*ACTIVITY*:
Transcribe the records that follow exactly. Skip the pictures.

------------

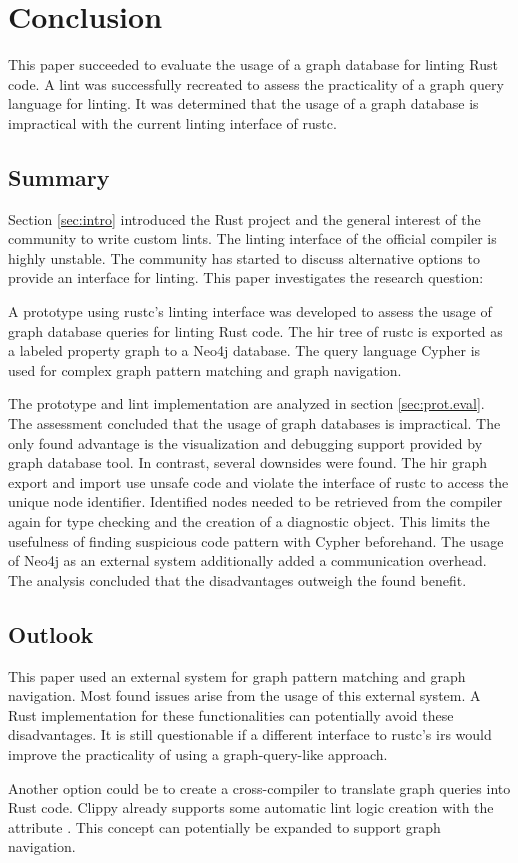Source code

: \section{Conclusion}

This paper succeeded to evaluate the usage of a graph database for linting Rust code. A lint was successfully recreated to assess the practicality of a graph query language for linting. It was determined that the usage of a graph database is impractical with the current linting interface of rustc.

\subsection{Summary}

Section \ref{sec:intro} introduced the Rust project and the general interest of the community to write custom lints. The linting interface of the official compiler is highly unstable. The community has started to discuss alternative options to provide an interface for linting. This paper investigates the research question: 

A prototype using rustc's linting interface was developed to assess the usage of graph database queries for linting Rust code. The \acrshort{hir} tree of rustc is exported as a labeled property graph to a Neo4j database. The query language Cypher is used for complex graph pattern matching and graph navigation.  

The prototype and lint implementation are analyzed in section \ref{sec:prot.eval}. The assessment concluded that the usage of graph databases is impractical. The only found advantage is the visualization and debugging support provided by graph database tool. In contrast, several downsides were found. The \acrshort{hir} graph export and import use unsafe code and violate the interface of rustc to access the unique node identifier. Identified nodes needed to be retrieved from the compiler again for type checking and the creation of a diagnostic object. This limits the usefulness of finding suspicious code pattern with Cypher beforehand. The usage of Neo4j as an external system additionally added a communication overhead. The analysis concluded that the disadvantages outweigh the found benefit.

\subsection{Outlook}

This paper used an external system for graph pattern matching and graph navigation. Most found issues arise from the usage of this external system. A Rust implementation for these functionalities can potentially avoid these disadvantages. It is still questionable if a different interface to rustc's \acrshort{ir}s would improve the practicality of using a graph-query-like approach.

Another option could be to create a cross-compiler to translate graph queries into Rust code. Clippy already supports some automatic lint logic creation with the  attribute \cite{clippy0000.addlint}. This concept can potentially be expanded to support graph navigation.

------------

*RESPONSE*:
Source code

: \section{Conclusion}

This paper succeeded to evaluate the usage of a graph database for linting Rust code. A lint was successfully recreated to assess the practicality of a graph query language for linting. It was determined that the usage of a graph database is impractical with the current linting interface of rustc.

\subsection{Summary}

Section \ref{sec:intro} introduced the Rust project and the general interest of the community to write custom lints. The linting interface of the official compiler is highly unstable. The community has started to discuss alternative options to provide an interface for linting. This paper investigates the research question: 

A prototype using rustc's linting interface was developed to assess the usage of graph database queries for linting Rust code. The \acrshort{hir} tree of rustc is exported as a labeled property graph to a Neo4j database. The query language Cypher is used for complex graph pattern matching and graph navigation.  

The prototype and lint implementation are analyzed in section \ref{sec:prot.eval}. The assessment concluded that the usage of graph databases is impractical. The only found advantage is the visualization and debugging support provided by graph database tool. In contrast, several downsides were found. The \acrshort{hir} graph export and import use unsafe code and violate the interface of rustc to access the unique node identifier. Identified nodes needed to be retrieved from the compiler again for type checking and the creation of a diagnostic object. This limits the usefulness of finding suspicious code pattern with Cypher beforehand. The usage of Neo4j as an external system additionally added a communication overhead. The analysis concluded that the disadvantages outweigh the found benefit.

\subsection{Outlook}

This paper used an external system for graph pattern matching and graph navigation. Most found issues arise from the usage of this external system. A Rust implementation for these functionalities can potentially avoid these disadvantages. It is still questionable if a different interface to rustc's \acrshort{ir}s would improve the practicality of using a graph-query-like approach.

Another option could be to create a cross-compiler to translate graph queries into Rust code. Clippy already supports some automatic lint logic creation with the  attribute \cite{clippy0000.addlint}. This concept can potentially be expanded to support graph navigation.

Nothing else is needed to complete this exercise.